> **Task prompt**
Could you give back every entry below exactly, with the pictures dropped?
[[ Recorded data open ]]
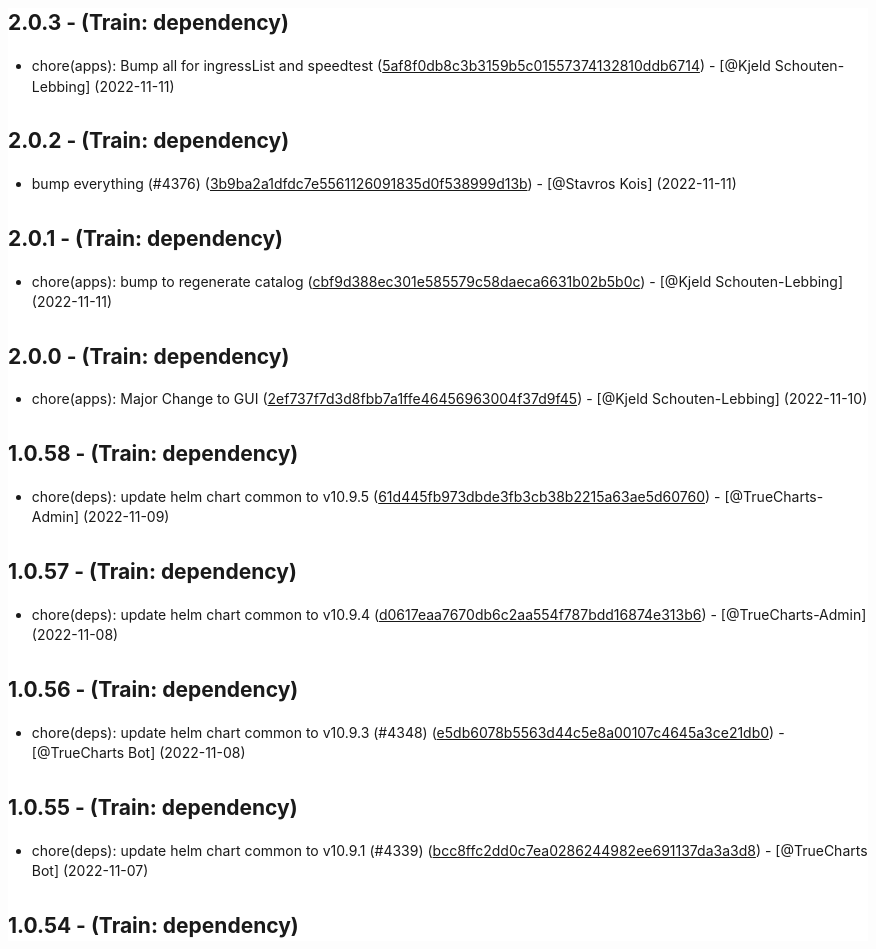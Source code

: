 ## 2.0.3 - (Train: dependency)

- chore(apps): Bump all for ingressList and speedtest ([5af8f0db8c3b3159b5c01557374132810ddb6714](https://github.com/truecharts/charts/commit/5af8f0db8c3b3159b5c01557374132810ddb6714)) - [@Kjeld Schouten-Lebbing] (2022-11-11)

## 2.0.2 - (Train: dependency)

- bump everything (#4376) ([3b9ba2a1dfdc7e5561126091835d0f538999d13b](https://github.com/truecharts/charts/commit/3b9ba2a1dfdc7e5561126091835d0f538999d13b)) - [@Stavros Kois] (2022-11-11)

## 2.0.1 - (Train: dependency)

- chore(apps): bump to regenerate catalog ([cbf9d388ec301e585579c58daeca6631b02b5b0c](https://github.com/truecharts/charts/commit/cbf9d388ec301e585579c58daeca6631b02b5b0c)) - [@Kjeld Schouten-Lebbing] (2022-11-11)

## 2.0.0 - (Train: dependency)

- chore(apps): Major Change to GUI ([2ef737f7d3d8fbb7a1ffe46456963004f37d9f45](https://github.com/truecharts/charts/commit/2ef737f7d3d8fbb7a1ffe46456963004f37d9f45)) - [@Kjeld Schouten-Lebbing] (2022-11-10)

## 1.0.58 - (Train: dependency)

- chore(deps): update helm chart common to v10.9.5 ([61d445fb973dbde3fb3cb38b2215a63ae5d60760](https://github.com/truecharts/charts/commit/61d445fb973dbde3fb3cb38b2215a63ae5d60760)) - [@TrueCharts-Admin] (2022-11-09)

## 1.0.57 - (Train: dependency)

- chore(deps): update helm chart common to v10.9.4 ([d0617eaa7670db6c2aa554f787bdd16874e313b6](https://github.com/truecharts/charts/commit/d0617eaa7670db6c2aa554f787bdd16874e313b6)) - [@TrueCharts-Admin] (2022-11-08)

## 1.0.56 - (Train: dependency)

- chore(deps): update helm chart common to v10.9.3 (#4348) ([e5db6078b5563d44c5e8a00107c4645a3ce21db0](https://github.com/truecharts/charts/commit/e5db6078b5563d44c5e8a00107c4645a3ce21db0)) - [@TrueCharts Bot] (2022-11-08)

## 1.0.55 - (Train: dependency)

- chore(deps): update helm chart common to v10.9.1 (#4339) ([bcc8ffc2dd0c7ea0286244982ee691137da3a3d8](https://github.com/truecharts/charts/commit/bcc8ffc2dd0c7ea0286244982ee691137da3a3d8)) - [@TrueCharts Bot] (2022-11-07)

## 1.0.54 - (Train: dependency)
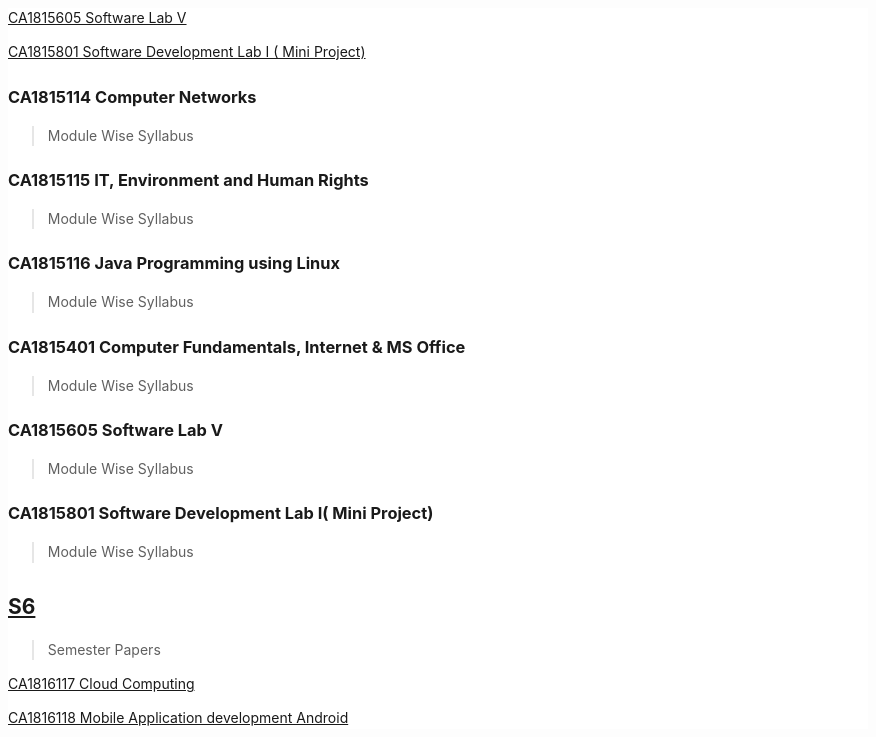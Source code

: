 [CA1815605 Software Lab V](#CA1815605%20Software%20Lab%20V)

[CA1815801 Software Development Lab I ( Mini Project)](#CA1815801%20Software%20Development%20Lab%20I(%20Mini%20Project))



### CA1815114 Computer Networks
> Module Wise Syllabus






### CA1815115 IT, Environment and Human Rights
> Module Wise Syllabus






### CA1815116 Java Programming using Linux
> Module Wise Syllabus






### CA1815401 Computer Fundamentals, Internet & MS Office
> Module Wise Syllabus






### CA1815605 Software Lab V
> Module Wise Syllabus






### CA1815801 Software Development Lab I( Mini Project)
> Module Wise Syllabus








## [S6](../S6/SUMMARY.MD)

> Semester Papers

[CA1816117 Cloud Computing](#CA1816117%20Cloud%20Computing)

[CA1816118 Mobile Application development Android](#CA1816118%20Mobile%20Application%20development%20Android)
[[ Recorded data closed ]]
> **Solution to this task**
Source code

: ## 2.0.3 - (Train: dependency)

- chore(apps): Bump all for ingressList and speedtest ([5af8f0db8c3b3159b5c01557374132810ddb6714](https://github.com/truecharts/charts/commit/5af8f0db8c3b3159b5c01557374132810ddb6714)) - [@Kjeld Schouten-Lebbing] (2022-11-11)

## 2.0.2 - (Train: dependency)

- bump everything (#4376) ([3b9ba2a1dfdc7e5561126091835d0f538999d13b](https://github.com/truecharts/charts/commit/3b9ba2a1dfdc7e5561126091835d0f538999d13b)) - [@Stavros Kois] (2022-11-11)

## 2.0.1 - (Train: dependency)

- chore(apps): bump to regenerate catalog ([cbf9d388ec301e585579c58daeca6631b02b5b0c](https://github.com/truecharts/charts/commit/cbf9d388ec301e585579c58daeca6631b02b5b0c)) - [@Kjeld Schouten-Lebbing] (2022-11-11)

## 2.0.0 - (Train: dependency)

- chore(apps): Major Change to GUI ([2ef737f7d3d8fbb7a1ffe46456963004f37d9f45](https://github.com/truecharts/charts/commit/2ef737f7d3d8fbb7a1ffe46456963004f37d9f45)) - [@Kjeld Schouten-Lebbing] (2022-11-10)

## 1.0.58 - (Train: dependency)

- chore(deps): update helm chart common to v10.9.5 ([61d445fb973dbde3fb3cb38b2215a63ae5d60760](https://github.com/truecharts/charts/commit/61d445fb973dbde3fb3cb38b2215a63ae5d60760)) - [@TrueCharts-Admin] (2022-11-09)

## 1.0.57 - (Train: dependency)

- chore(deps): update helm chart common to v10.9.4 ([d0617eaa7670db6c2aa554f787bdd16874e313b6](https://github.com/truecharts/charts/commit/d0617eaa7670db6c2aa554f787bdd16874e313b6)) - [@TrueCharts-Admin] (2022-11-08)

## 1.0.56 - (Train: dependency)

- chore(deps): update helm chart common to v10.9.3 (#4348) ([e5db6078b5563d44c5e8a00107c4645a3ce21db0](https://github.com/truecharts/charts/commit/e5db6078b5563d44c5e8a00107c4645a3ce21db0)) - [@TrueCharts Bot] (2022-11-08)

## 1.0.55 - (Train: dependency)

- chore(deps): update helm chart common to v10.9.1 (#4339) ([bcc8ffc2dd0c7ea0286244982ee691137da3a3d8](https://github.com/truecharts/charts/commit/bcc8ffc2dd0c7ea0286244982ee691137da3a3d8)) - [@TrueCharts Bot] (2022-11-07)

## 1.0.54 - (Train: dependency)
Source code

: [CA1815605 Software Lab V](#CA1815605%20Software%20Lab%20V)

[CA1815801 Software Development Lab I ( Mini Project)](#CA1815801%20Software%20Development%20Lab%20I(%20Mini%20Project))



### CA1815114 Computer Networks
> Module Wise Syllabus






### CA1815115 IT, Environment and Human Rights
> Module Wise Syllabus






### CA1815116 Java Programming using Linux
> Module Wise Syllabus






### CA1815401 Computer Fundamentals, Internet & MS Office
> Module Wise Syllabus






### CA1815605 Software Lab V
> Module Wise Syllabus






### CA1815801 Software Development Lab I( Mini Project)
> Module Wise Syllabus








## [S6](../S6/SUMMARY.MD)

> Semester Papers

[CA1816117 Cloud Computing](#CA1816117%20Cloud%20Computing)

[CA1816118 Mobile Application development Android](#CA1816118%20Mobile%20Application%20development%20Android)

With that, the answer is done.